__WHAT TO DO__. Copy without pictures. Please restate each line of the listing exactly.

__EXERCISE INPUTS__.
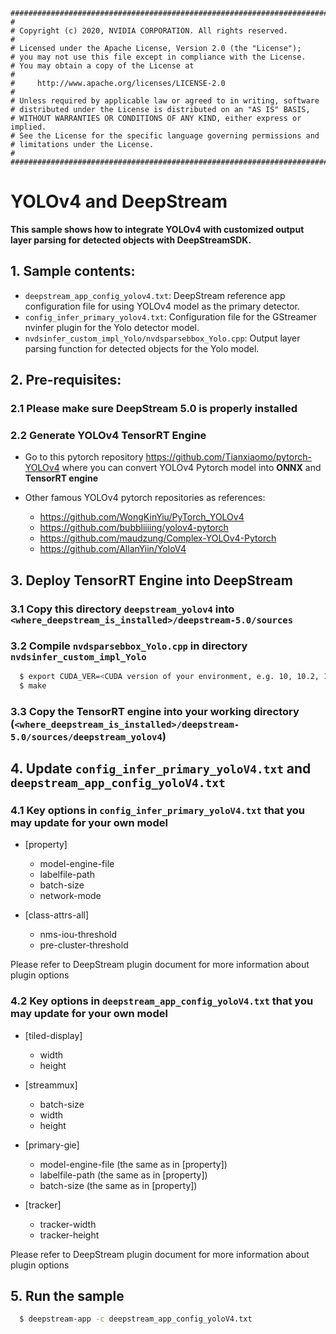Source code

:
 ```
################################################################################
#
# Copyright (c) 2020, NVIDIA CORPORATION. All rights reserved.
#
# Licensed under the Apache License, Version 2.0 (the "License");
# you may not use this file except in compliance with the License.
# You may obtain a copy of the License at
#
#     http://www.apache.org/licenses/LICENSE-2.0
#
# Unless required by applicable law or agreed to in writing, software
# distributed under the License is distributed on an "AS IS" BASIS,
# WITHOUT WARRANTIES OR CONDITIONS OF ANY KIND, either express or implied.
# See the License for the specific language governing permissions and
# limitations under the License.
#
################################################################################
```

# YOLOv4 and DeepStream #

**This sample shows how to integrate YOLOv4 with customized output layer parsing for detected objects with DeepStreamSDK.**

## 1. Sample contents: ##
- `deepstream_app_config_yolov4.txt`: DeepStream reference app configuration file for using YOLOv4 model as the primary detector.
- `config_infer_primary_yolov4.txt`: Configuration file for the GStreamer nvinfer plugin for the Yolo detector model.
- `nvdsinfer_custom_impl_Yolo/nvdsparsebbox_Yolo.cpp`: Output layer parsing function for detected objects for the Yolo model.

## 2. Pre-requisites: ##

### 2.1 Please make sure DeepStream 5.0 is properly installed ###

### 2.2 Generate YOLOv4 TensorRT Engine ###

- Go to this pytorch repository <https://github.com/Tianxiaomo/pytorch-YOLOv4> where you can convert YOLOv4 Pytorch model into **ONNX** and **TensorRT engine**

- Other famous YOLOv4 pytorch repositories as references:
  - <https://github.com/WongKinYiu/PyTorch_YOLOv4>
  - <https://github.com/bubbliiiing/yolov4-pytorch>
  - <https://github.com/maudzung/Complex-YOLOv4-Pytorch>
  - <https://github.com/AllanYiin/YoloV4>

## 3. Deploy TensorRT Engine into DeepStream ##

### 3.1 Copy this directory `deepstream_yolov4` into `<where_deepstream_is_installed>/deepstream-5.0/sources` ###

### 3.2 Compile `nvdsparsebbox_Yolo.cpp` in directory `nvdsinfer_custom_impl_Yolo` ###

```sh
  $ export CUDA_VER=<CUDA version of your environment, e.g. 10, 10.2, 11, etc>
  $ make
```

### 3.3 Copy the TensorRT engine into your working directory (`<where_deepstream_is_installed>/deepstream-5.0/sources/deepstream_yolov4`) ###

## 4. Update `config_infer_primary_yoloV4.txt` and `deepstream_app_config_yoloV4.txt` ##

### 4.1 Key options in `config_infer_primary_yoloV4.txt` that you may update for your own model ###

- [property]
  - model-engine-file
  - labelfile-path
  - batch-size
  - network-mode

- [class-attrs-all]
  - nms-iou-threshold
  - pre-cluster-threshold

Please refer to DeepStream plugin document for more information about plugin options

### 4.2 Key options in `deepstream_app_config_yoloV4.txt` that you may update for your own model ###

- [tiled-display]
  - width
  - height

- [streammux]
  - batch-size
  - width
  - height

- [primary-gie]
  - model-engine-file (the same as in [property])
  - labelfile-path (the same as in [property])
  - batch-size (the same as in [property])

- [tracker]
  - tracker-width
  - tracker-height

Please refer to DeepStream plugin document for more information about plugin options

## 5. Run the sample ##

```sh
  $ deepstream-app -c deepstream_app_config_yoloV4.txt
```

__PROBLEM SOLUTION__.
Source code

:
 ```
################################################################################
#
# Copyright (c) 2020, NVIDIA CORPORATION. All rights reserved.
#
# Licensed under the Apache License, Version 2.0 (the "License");
# you may not use this file except in compliance with the License.
# You may obtain a copy of the License at
#
#     http://www.apache.org/licenses/LICENSE-2.0
#
# Unless required by applicable law or agreed to in writing, software
# distributed under the License is distributed on an "AS IS" BASIS,
# WITHOUT WARRANTIES OR CONDITIONS OF ANY KIND, either express or implied.
# See the License for the specific language governing permissions and
# limitations under the License.
#
################################################################################
```

# YOLOv4 and DeepStream #

**This sample shows how to integrate YOLOv4 with customized output layer parsing for detected objects with DeepStreamSDK.**

## 1. Sample contents: ##
- `deepstream_app_config_yolov4.txt`: DeepStream reference app configuration file for using YOLOv4 model as the primary detector.
- `config_infer_primary_yolov4.txt`: Configuration file for the GStreamer nvinfer plugin for the Yolo detector model.
- `nvdsinfer_custom_impl_Yolo/nvdsparsebbox_Yolo.cpp`: Output layer parsing function for detected objects for the Yolo model.

## 2. Pre-requisites: ##

### 2.1 Please make sure DeepStream 5.0 is properly installed ###

### 2.2 Generate YOLOv4 TensorRT Engine ###

- Go to this pytorch repository <https://github.com/Tianxiaomo/pytorch-YOLOv4> where you can convert YOLOv4 Pytorch model into **ONNX** and **TensorRT engine**

- Other famous YOLOv4 pytorch repositories as references:
  - <https://github.com/WongKinYiu/PyTorch_YOLOv4>
  - <https://github.com/bubbliiiing/yolov4-pytorch>
  - <https://github.com/maudzung/Complex-YOLOv4-Pytorch>
  - <https://github.com/AllanYiin/YoloV4>

## 3. Deploy TensorRT Engine into DeepStream ##

### 3.1 Copy this directory `deepstream_yolov4` into `<where_deepstream_is_installed>/deepstream-5.0/sources` ###

### 3.2 Compile `nvdsparsebbox_Yolo.cpp` in directory `nvdsinfer_custom_impl_Yolo` ###

```sh
  $ export CUDA_VER=<CUDA version of your environment, e.g. 10, 10.2, 11, etc>
  $ make
```

### 3.3 Copy the TensorRT engine into your working directory (`<where_deepstream_is_installed>/deepstream-5.0/sources/deepstream_yolov4`) ###

## 4. Update `config_infer_primary_yoloV4.txt` and `deepstream_app_config_yoloV4.txt` ##

### 4.1 Key options in `config_infer_primary_yoloV4.txt` that you may update for your own model ###

- [property]
  - model-engine-file
  - labelfile-path
  - batch-size
  - network-mode

- [class-attrs-all]
  - nms-iou-threshold
  - pre-cluster-threshold

Please refer to DeepStream plugin document for more information about plugin options

### 4.2 Key options in `deepstream_app_config_yoloV4.txt` that you may update for your own model ###

- [tiled-display]
  - width
  - height

- [streammux]
  - batch-size
  - width
  - height

- [primary-gie]
  - model-engine-file (the same as in [property])
  - labelfile-path (the same as in [property])
  - batch-size (the same as in [property])

- [tracker]
  - tracker-width
  - tracker-height

Please refer to DeepStream plugin document for more information about plugin options

## 5. Run the sample ##

```sh
  $ deepstream-app -c deepstream_app_config_yoloV4.txt
```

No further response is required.